Segment Start: The records

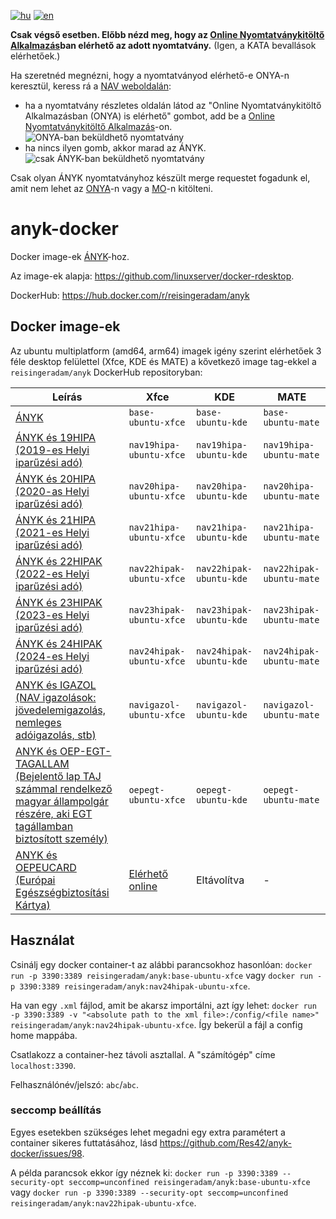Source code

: [![hu](https://img.shields.io/badge/lang-hu-green.svg)](https://github.com/Res42/anyk-docker/blob/master/README.md)
[![en](https://img.shields.io/badge/lang-en-red.svg)](https://github.com/Res42/anyk-docker/blob/master/README.en.md)

**Csak végső esetben. Előbb nézd meg, hogy az [Online Nyomtatványkitöltő Alkalmazás](https://onya.nav.gov.hu/)ban elérhető az adott nyomtatvány.**
(Igen, a KATA bevallások elérhetőek.)

Ha szeretnéd megnézni, hogy a nyomtatványod elérhető-e ONYA-n keresztül, keress rá a [NAV weboldalán](https://nav.gov.hu/nyomtatvanyok/letoltesek/nyomtatvanykitolto_programok/nyomtatvanykitolto_programok_nav):

- ha a nyomtatvány részletes oldalán látod az "Online Nyomtatványkitöltő Alkalmazásban (ONYA) is elérhető" gombot, add be a [Online Nyomtatványkitöltő Alkalmazás](https://onya.nav.gov.hu/)-on.
  ![ONYA-ban beküldhető nyomtatvány](https://user-images.githubusercontent.com/2495806/159995313-2e5b39d9-5230-4ee7-ab01-207da801f585.png)
- ha nincs ilyen gomb, akkor marad az ÁNYK.  
  ![csak ÁNYK-ban beküldhető nyomtatvány](https://user-images.githubusercontent.com/2495806/159995784-5e1e22b0-f2d0-4197-95c1-6c1ae004f4e7.png)

Csak olyan ÁNYK nyomtatványhoz készült merge requestet fogadunk el, amit nem lehet az [ONYA](https://onya.nav.gov.hu/)-n vagy a [MO](https://mo.hu/)-n kitölteni.

# anyk-docker

Docker image-ek [ÁNYK](https://nav.gov.hu/nyomtatvanyok/letoltesek/nyomtatvanykitolto_programok/nyomtatvany_apeh/keretprogramok/AbevJava)-hoz.

Az image-ek alapja: <https://github.com/linuxserver/docker-rdesktop>.

DockerHub: <https://hub.docker.com/r/reisingeradam/anyk>

## Docker image-ek

Az ubuntu multiplatform (amd64, arm64) imagek igény szerint elérhetőek 3 féle desktop felülettel (Xfce, KDE és MATE) a kővetkező image tag-ekkel a `reisingeradam/anyk` DockerHub repositoryban:

| Leírás                                                                                                                                                                                                                                                                  | Xfce                                                                                    | KDE                     | MATE                     |
| ----------------------------------------------------------------------------------------------------------------------------------------------------------------------------------------------------------------------------------------------------------------------- | --------------------------------------------------------------------------------------- | ----------------------- | ------------------------ |
| [ÁNYK](https://nav.gov.hu/nyomtatvanyok/letoltesek/nyomtatvanykitolto_programok/nyomtatvany_apeh/keretprogramok/AbevJava)                                                                                                                                               | `base-ubuntu-xfce`                                                                      | `base-ubuntu-kde`       | `base-ubuntu-mate`       |
| [ÁNYK és 19HIPA (2019-es Helyi iparűzési adó)](https://nav.gov.hu/nyomtatvanyok/letoltesek/nyomtatvanykitolto_programok/nyomtatvanykitolto_programok_nav/19HIPA)                                                                                                        | `nav19hipa-ubuntu-xfce`                                                                 | `nav19hipa-ubuntu-kde`  | `nav19hipa-ubuntu-mate`  |
| [ÁNYK és 20HIPA (2020-as Helyi iparűzési adó)](https://nav.gov.hu/nyomtatvanyok/letoltesek/nyomtatvanykitolto_programok/nyomtatvanykitolto_programok_nav/20HIPA)                                                                                                        | `nav20hipa-ubuntu-xfce`                                                                 | `nav20hipa-ubuntu-kde`  | `nav20hipa-ubuntu-mate`  |
| [ÁNYK és 21HIPA (2021-es Helyi iparűzési adó)](https://nav.gov.hu/nyomtatvanyok/letoltesek/nyomtatvanykitolto_programok/nyomtatvanykitolto_programok_nav/21HIPA)                                                                                                        | `nav21hipa-ubuntu-xfce`                                                                 | `nav21hipa-ubuntu-kde`  | `nav21hipa-ubuntu-mate`  |
| [ÁNYK és 22HIPAK (2022-es Helyi iparűzési adó)](https://nav.gov.hu/nyomtatvanyok/letoltesek/nyomtatvanykitolto_programok/nyomtatvanykitolto_programok_nav/22hipak)                                                                                                      | `nav22hipak-ubuntu-xfce`                                                                | `nav22hipak-ubuntu-kde` | `nav22hipak-ubuntu-mate` |
| [ÁNYK és 23HIPAK (2023-es Helyi iparűzési adó)](https://nav.gov.hu/nyomtatvanyok/letoltesek/nyomtatvanykitolto_programok/nyomtatvanykitolto_programok_nav/23HIPAK)                                                                                                      | `nav23hipak-ubuntu-xfce`                                                                | `nav23hipak-ubuntu-kde` | `nav23hipak-ubuntu-mate` |
| [ÁNYK és 24HIPAK (2024-es Helyi iparűzési adó)](https://nav.gov.hu/nyomtatvanyok/letoltesek/nyomtatvanykitolto_programok/nyomtatvanykitolto_programok_nav/24HIPAK)                                                                                                      | `nav24hipak-ubuntu-xfce`                                                                | `nav24hipak-ubuntu-kde` | `nav24hipak-ubuntu-mate` |
| [ANYK és IGAZOL (NAV igazolások: jövedelemigazolás, nemleges adóigazolás, stb)](https://nav.gov.hu/nyomtatvanyok/letoltesek/nyomtatvanykitolto_programok/nyomtatvanykitolto_programok_nav/igazol)                                                                       | `navigazol-ubuntu-xfce`                                                                 | `navigazol-ubuntu-kde`  | `navigazol-ubuntu-mate`  |
| [ANYK és OEP-EGT-TAGALLAM (Bejelentő lap TAJ számmal rendelkező magyar állampolgár részére, aki EGT tagállamban biztosított személy)](https://neak.gov.hu/felso_menu/lakossagnak/ellatas_magyarorszagon/jogosultsag_az_ellatasra/kulfoldon_munkat_vallalok_bejelentese) | `oepegt-ubuntu-xfce`                                                                    | `oepegt-ubuntu-kde`     | `oepegt-ubuntu-mate`     |
| [ANYK és OEPEUCARD (Európai Egészségbiztosítási Kártya)](https://neak.gov.hu/felso_menu/lakossagnak/ellatas_kulfoldon/az_europai_egeszsegbiztositasi_kartya)                                                                                                            | [Elérhető online](https://mo.hu/szuf_ugyleiras?id=8a523149-1ef3-4270-8462-c12585cafbc9) | Eltávolítva             | -                        |

## Használat

Csinálj egy docker container-t az alábbi parancsokhoz hasonlóan: `docker run -p 3390:3389 reisingeradam/anyk:base-ubuntu-xfce` vagy `docker run -p 3390:3389 reisingeradam/anyk:nav24hipak-ubuntu-xfce`.

Ha van egy `.xml` fájlod, amit be akarsz importálni, azt így lehet: `docker run -p 3390:3389 -v "<absolute path to the xml file>:/config/<file name>" reisingeradam/anyk:nav24hipak-ubuntu-xfce`.
Így bekerül a fájl a config home mappába.

Csatlakozz a container-hez távoli asztallal. A "számítógép" címe `localhost:3390`.

Felhasználónév/jelszó: `abc`/`abc`.

### seccomp beállítás

Egyes esetekben szükséges lehet megadni egy extra paramétert a container sikeres futtatásához, lásd <https://github.com/Res42/anyk-docker/issues/98>.

A példa parancsok ekkor így néznek ki: `docker run -p 3390:3389 --security-opt seccomp=unconfined reisingeradam/anyk:base-ubuntu-xfce` vagy `docker run -p 3390:3389 --security-opt seccomp=unconfined reisingeradam/anyk:nav22hipak-ubuntu-xfce`.

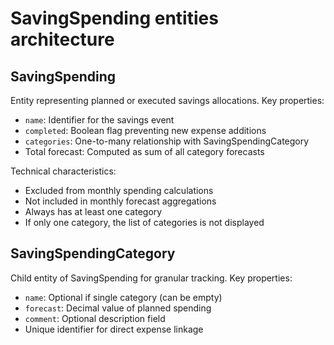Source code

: # SavingSpending entities architecture

## SavingSpending

Entity representing planned or executed savings allocations. Key properties:

- `name`: Identifier for the savings event
- `completed`: Boolean flag preventing new expense additions
- `categories`: One-to-many relationship with SavingSpendingCategory
- Total forecast: Computed as sum of all category forecasts

Technical characteristics:

- Excluded from monthly spending calculations
- Not included in monthly forecast aggregations
- Always has at least one category
- If only one category, the list of categories is not displayed

## SavingSpendingCategory

Child entity of SavingSpending for granular tracking. Key properties:

- `name`: Optional if single category (can be empty)
- `forecast`: Decimal value of planned spending
- `comment`: Optional description field
- Unique identifier for direct expense linkage
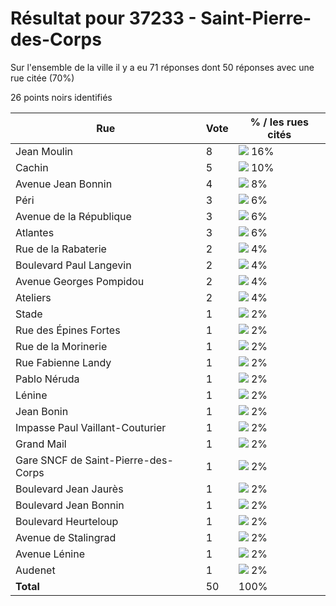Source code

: # Résultat pour 37233 - Saint-Pierre-des-Corps

Sur l'ensemble de la ville il y a eu 71 réponses dont 50 réponses avec une rue citée (70%)

26 points noirs identifiés

| Rue | Vote | % / les rues cités|
|-----|------|-------------------|
| Jean Moulin | 8 | <img src="../../img/bar_16.gif" />&nbsp;16%|
| Cachin | 5 | <img src="../../img/bar_10.gif" />&nbsp;10%|
| Avenue Jean Bonnin | 4 | <img src="../../img/bar_8.gif" />&nbsp;8%|
| Péri | 3 | <img src="../../img/bar_6.gif" />&nbsp;6%|
| Avenue de la République | 3 | <img src="../../img/bar_6.gif" />&nbsp;6%|
| Atlantes | 3 | <img src="../../img/bar_6.gif" />&nbsp;6%|
| Rue de la Rabaterie | 2 | <img src="../../img/bar_4.gif" />&nbsp;4%|
| Boulevard Paul Langevin | 2 | <img src="../../img/bar_4.gif" />&nbsp;4%|
| Avenue Georges Pompidou | 2 | <img src="../../img/bar_4.gif" />&nbsp;4%|
| Ateliers | 2 | <img src="../../img/bar_4.gif" />&nbsp;4%|
| Stade | 1 | <img src="../../img/bar_2.gif" />&nbsp;2%|
| Rue des Épines Fortes | 1 | <img src="../../img/bar_2.gif" />&nbsp;2%|
| Rue de la Morinerie | 1 | <img src="../../img/bar_2.gif" />&nbsp;2%|
| Rue Fabienne Landy | 1 | <img src="../../img/bar_2.gif" />&nbsp;2%|
| Pablo Néruda | 1 | <img src="../../img/bar_2.gif" />&nbsp;2%|
| Lénine | 1 | <img src="../../img/bar_2.gif" />&nbsp;2%|
| Jean Bonin | 1 | <img src="../../img/bar_2.gif" />&nbsp;2%|
| Impasse Paul Vaillant-Couturier | 1 | <img src="../../img/bar_2.gif" />&nbsp;2%|
| Grand Mail | 1 | <img src="../../img/bar_2.gif" />&nbsp;2%|
| Gare SNCF de Saint-Pierre-des-Corps | 1 | <img src="../../img/bar_2.gif" />&nbsp;2%|
| Boulevard Jean Jaurès | 1 | <img src="../../img/bar_2.gif" />&nbsp;2%|
| Boulevard Jean Bonnin | 1 | <img src="../../img/bar_2.gif" />&nbsp;2%|
| Boulevard Heurteloup | 1 | <img src="../../img/bar_2.gif" />&nbsp;2%|
| Avenue de Stalingrad | 1 | <img src="../../img/bar_2.gif" />&nbsp;2%|
| Avenue Lénine | 1 | <img src="../../img/bar_2.gif" />&nbsp;2%|
| Audenet | 1 | <img src="../../img/bar_2.gif" />&nbsp;2%|
| **Total** | 50 | 100%|
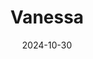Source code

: ---
title: "Vanessa"
date: 2024-10-30
draft: false
layout: "photo-series"
cover_image: "https://photos.jmkettle.com/portraits/vanessa/01.webp"
series_images:
  - "https://photos.jmkettle.com/portraits/vanessa/01.webp"
  - "https://photos.jmkettle.com/portraits/vanessa/02.webp"
  - "https://photos.jmkettle.com/portraits/vanessa/03.webp"
  - "https://photos.jmkettle.com/portraits/vanessa/04.webp"
  - "https://photos.jmkettle.com/portraits/vanessa/05.webp"
series_cloudflare_ids:
  - "7aeb0c7e-d8b1-4420-9b3e-338cd38a9000"
  - "777f1888-a80f-41a4-9693-2a5d635f7c00"
  - "10397537-615a-4d1c-86da-e43a35798b00"
  - "9b59158e-1a5e-4e04-71e1-113a92174800"
  - "93c45fb3-7758-46ec-8e97-68f33a239000"
series_alt_texts:
  - "portrait of vanessa"
  - "portrait of vanessa"
  - "portrait of vanessa"
  - "portrait of vanessa"
  - "portrait of vanessa"
---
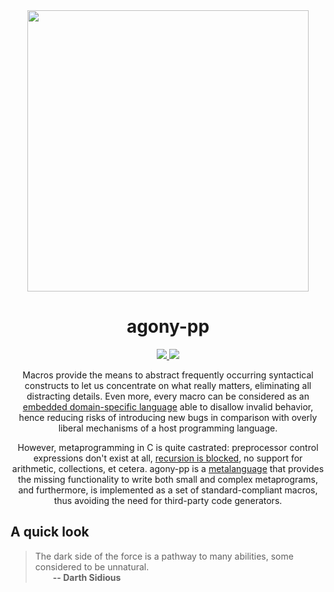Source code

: <div align="center">
  <img src="logo.png" width="450px">
  <h1>agony-pp</h1>
  <a href="https://github.com/Hirrolot/agony-pp/actions">
    <img src="https://github.com/Hirrolot/agony-pp/workflows/C/C++%20CI/badge.svg">
  </a>
  <a href="https://hirrolot.github.io/agony-pp/">
    <img src="https://img.shields.io/badge/docs-Doxygen-blue">
  </a>

  Macros provide the means to abstract frequently occurring syntactical constructs to let us concentrate on what really matters, eliminating all distracting details. Even more, every macro can be considered as an [embedded domain-specific language] able to disallow invalid behavior, hence reducing risks of introducing new bugs in comparison with overly liberal mechanisms of a host programming language.

  However, metaprogramming in C is quite castrated: preprocessor control expressions don't exist at all, [recursion is blocked], no support for arithmetic, collections, et cetera. agony-pp is a [metalanguage] that provides the missing functionality to write both small and complex metaprograms, and furthermore, is implemented as a set of standard-compliant macros, thus avoiding the need for third-party code generators.
</div>

## A quick look

> The dark side of the force is a pathway to many abilities, some considered to be unnatural.<br>&emsp;&emsp;<b>-- Darth Sidious</b>

[embedded domain-specific language]: https://en.wikipedia.org/wiki/Domain-specific_language
[recursion is blocked]: https://github.com/pfultz2/Cloak/wiki/C-Preprocessor-tricks,-tips,-and-idioms#recursion
[metalanguage]: https://en.wikipedia.org/wiki/Metalanguage
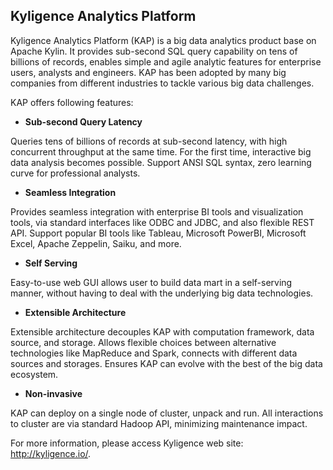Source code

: 
## Kyligence Analytics Platform

Kyligence Analytics Platform (KAP) is a big data analytics product base on Apache Kylin. It provides sub-second SQL query capability on tens of billions of records, enables simple and agile analytic features for enterprise users, analysts and engineers. KAP has been adopted by many big companies from different industries to tackle various big data challenges.

KAP offers following features:

* __Sub-second Query Latency__

Queries tens of billions of records at sub-second latency, with high concurrent throughput at the same time. For the first time, interactive big data analysis becomes possible. Support ANSI SQL syntax, zero learning curve for professional analysts.

* __Seamless Integration__

Provides seamless integration with enterprise BI tools and visualization tools, via standard interfaces like ODBC and JDBC, and also flexible REST API. Support popular BI tools like Tableau, Microsoft PowerBI, Microsoft Excel, Apache Zeppelin, Saiku, and more.

* __Self Serving__

Easy-to-use web GUI allows user to build data mart in a self-serving manner, without having to deal with the underlying big data technologies.


* __Extensible Architecture__

Extensible architecture decouples KAP with computation framework, data source, and storage. Allows flexible choices between alternative technologies like MapReduce and Spark, connects with different data sources and storages. Ensures KAP can evolve with the best of the big data ecosystem. 


* __Non-invasive__

KAP can deploy on a single node of cluster, unpack and run. All interactions to cluster are via standard Hadoop API, minimizing maintenance impact.


For more information, please access Kyligence web site: http://kyligence.io/.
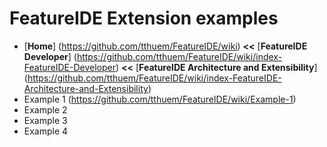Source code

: # FeatureIDE Extension examples

* [**Home**] (https://github.com/tthuem/FeatureIDE/wiki) **<<** [**FeatureIDE Developer**] (https://github.com/tthuem/FeatureIDE/wiki/index-FeatureIDE-Developer) **<<** [**FeatureIDE Architecture and Extensibility**] (https://github.com/tthuem/FeatureIDE/wiki/index-FeatureIDE-Architecture-and-Extensibility)
* Example 1 (https://github.com/tthuem/FeatureIDE/wiki/Example-1)
* Example 2
* Example 3
* Example 4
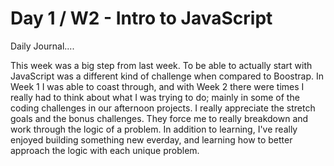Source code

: # Day 1 / W2 - Intro to JavaScript

Daily Journal....

This week was a big step from last week. To be able to actually start with JavaScript was a different kind of challenge when compared to Boostrap. In Week 1 I was able to coast through, and with Week 2 there were times I really had to think about what I was trying to do; mainly in some of the coding challenges in our afternoon projects. I really appreciate the stretch goals and the bonus challenges. They force me to really breakdown and work through the logic of a problem. In addition to learning, I've really enjoyed building something new everday, and learning how to better approach the logic with each unique problem.


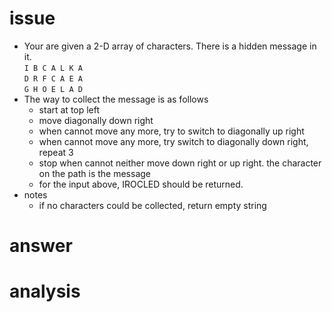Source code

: # issue #
+ Your are given a 2-D array of characters. There is a hidden message in it.    
`I B C A L K A`   
`D R F C A E A`    
`G H O E L A D`     
+ The way to collect the message is as follows
  + start at top left
  + move diagonally down right
  + when cannot move any more, try to switch to diagonally up right
  + when cannot move any more, try switch to diagonally down right, repeat 3
  + stop when cannot neither move down right or up right. the character on the path is the message
  + for the input above, IROCLED should be returned.
+ notes
  + if no characters could be collected, return empty string

# answer #


# analysis #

Segment End: The records

▶ **What is expected**
Going through the entries, return every line holding the word "Optional".

▶ **Answer to the exercise**
- `name`: Optional if single category (can be empty)
- `comment`: Optional description field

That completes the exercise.